1. Adjusting dietary structure
Endocrine changes during menstruation may lead to appetite fluctuations. It is recommended to choose low glycemic index foods such as oats, brown rice, and other whole grains, combined with high-quality proteins such as eggs and fish, to help stabilize blood sugar. Properly increase iron rich foods such as lean meat and spinach to compensate for menstrual iron loss. Avoid high salt, high sugar, and cold foods to reduce edema and gastrointestinal discomfort.
2. Moderate Exercise
Three days before menstruation, you can choose gentle stretching, walking, or yoga, and gradually resume aerobic exercises such as brisk walking and swimming in the later stage. The intensity of exercise should not cause significant fatigue, and high-intensity training such as handstands and HIIT should be avoided. Moderate exercise can promote the secretion of endorphins, alleviate dysmenorrhea, and help burn calories.
3. Supplement Water
Maintain a daily water intake of 1500-2000 milliliters, preferably warm drinking water or red date ginger tea. Adequate hydration can accelerate metabolic circulation and alleviate bloating and constipation. But excessive caffeine intake should be avoided to avoid exacerbating iron absorption disorders or causing anxiety.

4. Regular sleep schedule
Ensure 7-8 hours of sleep and try to fall asleep before 23:00. Lack of sleep can exacerbate cortisol levels and promote fat accumulation. Take a 20 minute nap during lunchtime to help restore energy but avoid affecting nighttime sleep rhythm.
5. Soothing Emotions
Hormonal fluctuations during menstruation can easily trigger emotional anxiety, which can be regulated through meditation, aromatherapy, or abdominal breathing.

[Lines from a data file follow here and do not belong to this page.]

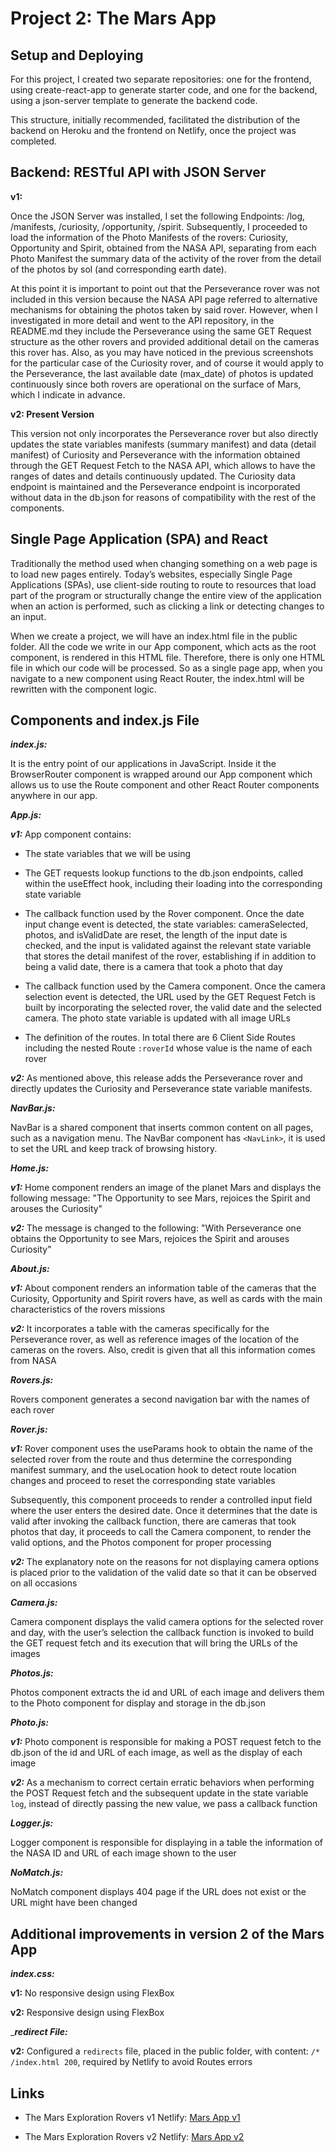 # Project 2: The Mars App

## Setup and Deploying 

For this project, I created two separate repositories: one for the frontend, using create-react-app to generate starter code, and one for the backend, using a json-server template to generate the backend code. 

This structure, initially recommended, facilitated the distribution of the backend on Heroku and the frontend on Netlify, once the project was completed. 

## Backend: RESTful API with JSON Server 

**v1:**

Once the JSON Server was installed, I set the following Endpoints: /log, /manifests, /curiosity, /opportunity, /spirit. Subsequently, I proceeded to load the information of the Photo Manifests of the rovers: Curiosity, Opportunity and Spirit, obtained from the NASA API, separating from each Photo Manifest the summary data of the activity of the rover from the detail of the photos by sol (and corresponding earth date). 

At this point it is important to point out that the Perseverance rover was not included in this version because the NASA API page referred to alternative mechanisms for obtaining the photos taken by said rover. However, when I investigated in more detail and went to the API repository, in the README.md they include the Perseverance using the same GET Request structure as the other rovers and provided additional detail on the cameras this rover has. Also, as you may have noticed in the previous screenshots for the particular case of the Curiosity rover, and of course it would apply to the Perseverance, the last available date (max_date) of photos is updated continuously since both rovers are operational on the surface of Mars, which I indicate in advance. 

**v2: Present Version**

This version not only incorporates the Perseverance rover but also directly updates the state variables manifests (summary manifest) and data (detail manifest) of Curiosity and Perseverance with the information obtained through the GET Request Fetch to the NASA API, which allows to have the ranges of dates and details continuously updated. The Curiosity data endpoint is maintained and the Perseverance endpoint is incorporated without data in the db.json for reasons of compatibility with the rest of the components.

## Single Page Application (SPA) and React 

Traditionally the method used when changing something on a web page is to load new pages entirely. Today’s websites, especially Single Page Applications (SPAs), use client-side routing to route to resources that load part of the program or structurally change the entire view of the application when an action is performed, such as clicking a link or detecting changes to an input. 

When we create a project, we will have an index.html file in the public folder. All the code we write in our App component, which acts as the root component, is rendered in this HTML file. Therefore, there is only one HTML file in which our code will be processed. So as a single page app, when you navigate to a new component using React Router, the index.html will be rewritten with the component logic. 

## Components and index.js File 

_**index.js:**_

It is the entry point of our applications in JavaScript. Inside it the BrowserRouter component is wrapped around our App component which allows us to use the Route component and other React Router components anywhere in our app. 

_**App.js:**_

_**v1:**_
App component contains:  

* The state variables that we will be using 

* The GET requests lookup functions to the db.json endpoints, called within the useEffect hook, including their loading into the corresponding state variable 

* The callback function used by the Rover component. Once the date input change event is detected, the state variables: cameraSelected, photos, and isValidDate are reset, the length of the input date is checked, and the input is validated against the relevant state variable that stores the detail manifest of the rover, establishing if in addition to being a valid date, there is a camera that took a photo that day 

* The callback function used by the Camera component. Once the camera selection event is detected, the URL used by the GET Request Fetch is built by incorporating the selected rover, the valid date and the selected camera. The photo state variable is updated with all image URLs 

* The definition of the routes. In total there are 6 Client Side Routes including the nested Route `:roverId` whose value is the name of each rover

_**v2:**_
As mentioned above, this release adds the Perseverance rover and directly updates the Curiosity and Perseverance state variable manifests.

_**NavBar.js:**_

NavBar is a shared component that inserts common content on all pages, such as a navigation menu. The NavBar component has `<NavLink>`, it is used to set the URL and keep track of browsing history. 

_**Home.js:**_

_**v1:**_
Home component renders an image of the planet Mars and displays the following message: "The Opportunity to see Mars, rejoices the Spirit and arouses the Curiosity"

_**v2:**_
The message is changed to the following: "With Perseverance one obtains the Opportunity to see Mars, rejoices the Spirit and arouses Curiosity"

_**About.js:**_ 

_**v1:**_
About component renders an information table of the cameras that the Curiosity, Opportunity and Spirit rovers have, as well as cards with the main characteristics of the rovers missions

_**v2:**_
It incorporates a table with the cameras specifically for the Perseverance rover, as well as reference images of the location of the cameras on the rovers. Also, credit is given that all this information comes from NASA

_**Rovers.js:**_

Rovers component generates a second navigation bar with the names of each rover 

_**Rover.js:**_

_**v1:**_ Rover component uses the useParams hook to obtain the name of the selected rover from the route and thus determine the corresponding manifest summary, and the useLocation hook to detect route location changes and proceed to reset the corresponding state variables 

Subsequently, this component proceeds to render a controlled input field where the user enters the desired date. Once it determines that the date is valid after invoking the callback function, there are cameras that took photos that day, it proceeds to call the Camera component, to render the valid options, and the Photos component for proper processing

_**v2:**_ The explanatory note on the reasons for not displaying camera options is placed prior to the validation of the valid date so that it can be observed on all occasions

_**Camera.js:**_

Camera component displays the valid camera options for the selected rover and day, with the user’s selection the callback function is invoked to build the GET request fetch and its execution that will bring the URLs of the images 

_**Photos.js:**_

Photos component extracts the id and URL of each image and delivers them to the Photo component for display and storage in the db.json 

_**Photo.js:**_

_**v1:**_
Photo component is responsible for making a POST request fetch to the db.json of the id and URL of each image, as well as the display of each image

_**v2:**_
As a mechanism to correct certain erratic behaviors when performing the POST Request fetch and the subsequent update in the state variable `log`, instead of directly passing the new value, we pass a callback function

_**Logger.js:**_

Logger component is responsible for displaying in a table the information of the NASA ID and URL of each image shown to the user 

_**NoMatch.js:**_

NoMatch component displays 404 page if the URL does not exist or the URL might have been changed

## Additional improvements in version 2 of the Mars App

_**index.css:**_

**v1:**
No responsive design using FlexBox

**v2:**
Responsive design using FlexBox

_**_redirect File:_**

**v2:**
Configured a `redirects` file, placed in the public folder, with content: `/* /index.html 200`, required by Netlify to avoid Routes errors

## Links

* The Mars Exploration Rovers v1 Netlify: [Mars App v1](https://serene-palmier-576e25.netlify.app/)

* The Mars Exploration Rovers v2 Netlify: [Mars App v2](https://elegant-cuchufli-1029d0.netlify.app/) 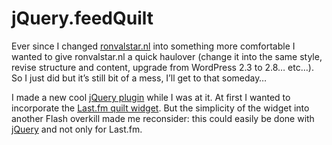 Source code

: <!--
  date: 2009-09-18
  modified: 2009-09-18
  slug: gridfeed
  type: post
  categories: admin, JavaScript, jQuery, XML
-->

# jQuery.feedQuilt

<p>Ever since I changed <a href="/" target="_blank">ronvalstar.nl</a> into something more comfortable I wanted to give ronvalstar.nl a quick haulover (change it into the same style, revise structure and content, upgrade from WordPress 2.3 to 2.8&#8230; etc&#8230;). So I just did but it&#8217;s still bit of a mess, I&#8217;ll get to that someday&#8230;</p>
<p>I made a new cool <a href="#">jQuery plugin</a> while I was at it. At first I wanted to incorporate the <a href="http://www.last.fm/widgets" target="_blank">Last.fm quilt widget</a>. But the simplicity of the widget into another Flash overkill made me reconsider: this could easily be done with <a href="http://jquery.com/" target="_blank">jQuery</a> and not only for Last.fm.</p>
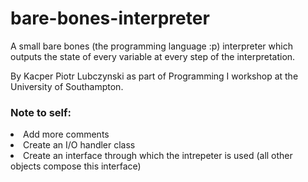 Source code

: # bare-bones-interpreter
A small bare bones (the programming language :p) interpreter which outputs the state of every variable at every step of the interpretation.

By Kacper Piotr Lubczynski as part of Programming I workshop at the University of Southampton.

### Note to self:
<li>Add more comments
<li>Create an I/O handler class
<li>Create an interface through which the intrepeter is used (all other objects compose this interface) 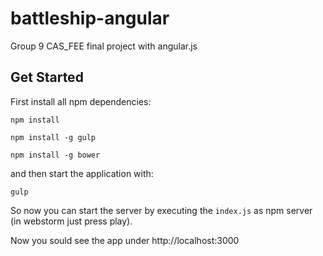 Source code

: # battleship-angular
Group 9 CAS_FEE final project with angular.js


## Get Started

First install all npm dependencies:

`npm install`  

`npm install -g gulp`

`npm install -g bower`

and then start the application with:

`gulp`

So now you can start the server by executing the `index.js` as npm server (in webstorm just press play).

Now you sould see the app under http://localhost:3000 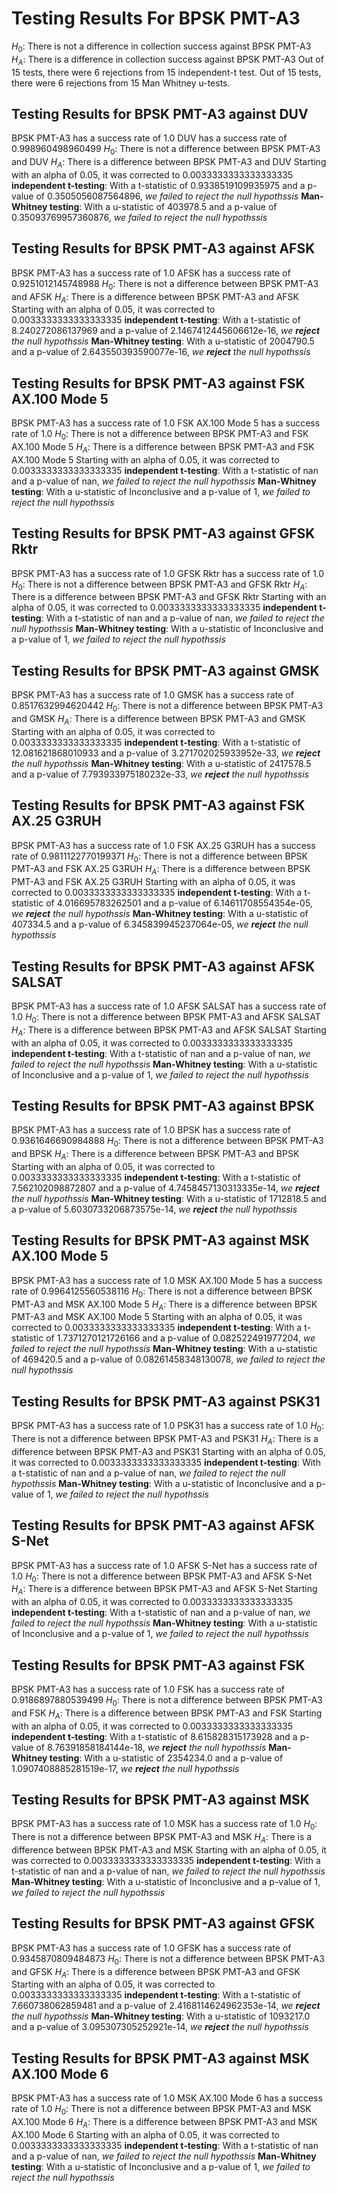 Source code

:# Testing Results For BPSK PMT-A3 
$H_{0}$: There is not a difference in collection success against BPSK PMT-A3 
$H_{A}$: There is a difference in collection success against BPSK PMT-A3
Out of 15 tests, there were 6 rejections from 15 independent-t test.
Out of 15 tests, there were 6 rejections from 15 Man Whitney u-tests.
## Testing Results for BPSK PMT-A3 against DUV 
BPSK PMT-A3 has a success rate of 1.0
DUV has a success rate of 0.998960498960499
$H_{0}$: There is not a difference between BPSK PMT-A3 and DUV
$H_{A}$: There is a difference between BPSK PMT-A3 and DUV
Starting with an alpha of 0.05, it was corrected to 0.0033333333333333335
__independent t-testing__: With a t-statistic of 0.9338519109935975 and a p-value of 0.3505056087564896, _we failed to reject the null hypothssis_
__Man-Whitney testing__: With a u-statistic of 403978.5 and a p-value of 0.35093769957360876, _we failed to reject the null hypothssis_
## Testing Results for BPSK PMT-A3 against AFSK 
BPSK PMT-A3 has a success rate of 1.0
AFSK has a success rate of 0.9251012145748988
$H_{0}$: There is not a difference between BPSK PMT-A3 and AFSK
$H_{A}$: There is a difference between BPSK PMT-A3 and AFSK
Starting with an alpha of 0.05, it was corrected to 0.0033333333333333335
__independent t-testing__: With a t-statistic of 8.240272086137969 and a p-value of 2.1467412445606612e-16, _we **reject** the null hypothssis_
__Man-Whitney testing__: With a u-statistic of 2004790.5 and a p-value of 2.643550393590077e-16, _we **reject** the null hypothssis_
## Testing Results for BPSK PMT-A3 against FSK AX.100 Mode 5 
BPSK PMT-A3 has a success rate of 1.0
FSK AX.100 Mode 5 has a success rate of 1.0
$H_{0}$: There is not a difference between BPSK PMT-A3 and FSK AX.100 Mode 5
$H_{A}$: There is a difference between BPSK PMT-A3 and FSK AX.100 Mode 5
Starting with an alpha of 0.05, it was corrected to 0.0033333333333333335
__independent t-testing__: With a t-statistic of nan and a p-value of nan, _we failed to reject the null hypothssis_
__Man-Whitney testing__: With a u-statistic of Inconclusive and a p-value of 1, _we failed to reject the null hypothssis_
## Testing Results for BPSK PMT-A3 against GFSK Rktr 
BPSK PMT-A3 has a success rate of 1.0
GFSK Rktr has a success rate of 1.0
$H_{0}$: There is not a difference between BPSK PMT-A3 and GFSK Rktr
$H_{A}$: There is a difference between BPSK PMT-A3 and GFSK Rktr
Starting with an alpha of 0.05, it was corrected to 0.0033333333333333335
__independent t-testing__: With a t-statistic of nan and a p-value of nan, _we failed to reject the null hypothssis_
__Man-Whitney testing__: With a u-statistic of Inconclusive and a p-value of 1, _we failed to reject the null hypothssis_
## Testing Results for BPSK PMT-A3 against GMSK 
BPSK PMT-A3 has a success rate of 1.0
GMSK has a success rate of 0.8517632994620442
$H_{0}$: There is not a difference between BPSK PMT-A3 and GMSK
$H_{A}$: There is a difference between BPSK PMT-A3 and GMSK
Starting with an alpha of 0.05, it was corrected to 0.0033333333333333335
__independent t-testing__: With a t-statistic of 12.081621868010933 and a p-value of 3.271702025933952e-33, _we **reject** the null hypothssis_
__Man-Whitney testing__: With a u-statistic of 2417578.5 and a p-value of 7.793933975180232e-33, _we **reject** the null hypothssis_
## Testing Results for BPSK PMT-A3 against FSK AX.25 G3RUH 
BPSK PMT-A3 has a success rate of 1.0
FSK AX.25 G3RUH has a success rate of 0.9811122770199371
$H_{0}$: There is not a difference between BPSK PMT-A3 and FSK AX.25 G3RUH
$H_{A}$: There is a difference between BPSK PMT-A3 and FSK AX.25 G3RUH
Starting with an alpha of 0.05, it was corrected to 0.0033333333333333335
__independent t-testing__: With a t-statistic of 4.016695783262501 and a p-value of 6.14611708554354e-05, _we **reject** the null hypothssis_
__Man-Whitney testing__: With a u-statistic of 407334.5 and a p-value of 6.345839945237064e-05, _we **reject** the null hypothssis_
## Testing Results for BPSK PMT-A3 against AFSK SALSAT 
BPSK PMT-A3 has a success rate of 1.0
AFSK SALSAT has a success rate of 1.0
$H_{0}$: There is not a difference between BPSK PMT-A3 and AFSK SALSAT
$H_{A}$: There is a difference between BPSK PMT-A3 and AFSK SALSAT
Starting with an alpha of 0.05, it was corrected to 0.0033333333333333335
__independent t-testing__: With a t-statistic of nan and a p-value of nan, _we failed to reject the null hypothssis_
__Man-Whitney testing__: With a u-statistic of Inconclusive and a p-value of 1, _we failed to reject the null hypothssis_
## Testing Results for BPSK PMT-A3 against BPSK 
BPSK PMT-A3 has a success rate of 1.0
BPSK has a success rate of 0.9361646690984888
$H_{0}$: There is not a difference between BPSK PMT-A3 and BPSK
$H_{A}$: There is a difference between BPSK PMT-A3 and BPSK
Starting with an alpha of 0.05, it was corrected to 0.0033333333333333335
__independent t-testing__: With a t-statistic of 7.562102098872807 and a p-value of 4.7458457130313335e-14, _we **reject** the null hypothssis_
__Man-Whitney testing__: With a u-statistic of 1712818.5 and a p-value of 5.6030733206873575e-14, _we **reject** the null hypothssis_
## Testing Results for BPSK PMT-A3 against MSK AX.100 Mode 5 
BPSK PMT-A3 has a success rate of 1.0
MSK AX.100 Mode 5 has a success rate of 0.9964125560538116
$H_{0}$: There is not a difference between BPSK PMT-A3 and MSK AX.100 Mode 5
$H_{A}$: There is a difference between BPSK PMT-A3 and MSK AX.100 Mode 5
Starting with an alpha of 0.05, it was corrected to 0.0033333333333333335
__independent t-testing__: With a t-statistic of 1.7371270121726166 and a p-value of 0.082522491977204, _we failed to reject the null hypothssis_
__Man-Whitney testing__: With a u-statistic of 469420.5 and a p-value of 0.08261458348130078, _we failed to reject the null hypothssis_
## Testing Results for BPSK PMT-A3 against PSK31 
BPSK PMT-A3 has a success rate of 1.0
PSK31 has a success rate of 1.0
$H_{0}$: There is not a difference between BPSK PMT-A3 and PSK31
$H_{A}$: There is a difference between BPSK PMT-A3 and PSK31
Starting with an alpha of 0.05, it was corrected to 0.0033333333333333335
__independent t-testing__: With a t-statistic of nan and a p-value of nan, _we failed to reject the null hypothssis_
__Man-Whitney testing__: With a u-statistic of Inconclusive and a p-value of 1, _we failed to reject the null hypothssis_
## Testing Results for BPSK PMT-A3 against AFSK S-Net 
BPSK PMT-A3 has a success rate of 1.0
AFSK S-Net has a success rate of 1.0
$H_{0}$: There is not a difference between BPSK PMT-A3 and AFSK S-Net
$H_{A}$: There is a difference between BPSK PMT-A3 and AFSK S-Net
Starting with an alpha of 0.05, it was corrected to 0.0033333333333333335
__independent t-testing__: With a t-statistic of nan and a p-value of nan, _we failed to reject the null hypothssis_
__Man-Whitney testing__: With a u-statistic of Inconclusive and a p-value of 1, _we failed to reject the null hypothssis_
## Testing Results for BPSK PMT-A3 against FSK 
BPSK PMT-A3 has a success rate of 1.0
FSK has a success rate of 0.9186897880539499
$H_{0}$: There is not a difference between BPSK PMT-A3 and FSK
$H_{A}$: There is a difference between BPSK PMT-A3 and FSK
Starting with an alpha of 0.05, it was corrected to 0.0033333333333333335
__independent t-testing__: With a t-statistic of 8.615828315173928 and a p-value of 8.76391858184144e-18, _we **reject** the null hypothssis_
__Man-Whitney testing__: With a u-statistic of 2354234.0 and a p-value of 1.0907408885281519e-17, _we **reject** the null hypothssis_
## Testing Results for BPSK PMT-A3 against MSK 
BPSK PMT-A3 has a success rate of 1.0
MSK has a success rate of 1.0
$H_{0}$: There is not a difference between BPSK PMT-A3 and MSK
$H_{A}$: There is a difference between BPSK PMT-A3 and MSK
Starting with an alpha of 0.05, it was corrected to 0.0033333333333333335
__independent t-testing__: With a t-statistic of nan and a p-value of nan, _we failed to reject the null hypothssis_
__Man-Whitney testing__: With a u-statistic of Inconclusive and a p-value of 1, _we failed to reject the null hypothssis_
## Testing Results for BPSK PMT-A3 against GFSK 
BPSK PMT-A3 has a success rate of 1.0
GFSK has a success rate of 0.9345870809484873
$H_{0}$: There is not a difference between BPSK PMT-A3 and GFSK
$H_{A}$: There is a difference between BPSK PMT-A3 and GFSK
Starting with an alpha of 0.05, it was corrected to 0.0033333333333333335
__independent t-testing__: With a t-statistic of 7.660738062859481 and a p-value of 2.4168114624962353e-14, _we **reject** the null hypothssis_
__Man-Whitney testing__: With a u-statistic of 1093217.0 and a p-value of 3.095307305252921e-14, _we **reject** the null hypothssis_
## Testing Results for BPSK PMT-A3 against MSK AX.100 Mode 6 
BPSK PMT-A3 has a success rate of 1.0
MSK AX.100 Mode 6 has a success rate of 1.0
$H_{0}$: There is not a difference between BPSK PMT-A3 and MSK AX.100 Mode 6
$H_{A}$: There is a difference between BPSK PMT-A3 and MSK AX.100 Mode 6
Starting with an alpha of 0.05, it was corrected to 0.0033333333333333335
__independent t-testing__: With a t-statistic of nan and a p-value of nan, _we failed to reject the null hypothssis_
__Man-Whitney testing__: With a u-statistic of Inconclusive and a p-value of 1, _we failed to reject the null hypothssis_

Emotional stability helps reduce the urge to overeat and avoid weight rebound caused by stress eating. During menstruation, weight loss should be based on physical tolerance. If severe symptoms such as dysmenorrhea and dizziness occur, the weight loss plan should be stopped immediately. The metabolic rate is higher one week after menstruation, which can be combined with staged energy control and exercise planning. Long term healthy weight loss still requires a balance between nutrition and moderate exercise. It is not recommended to excessively diet or take weight loss drugs during menstruation.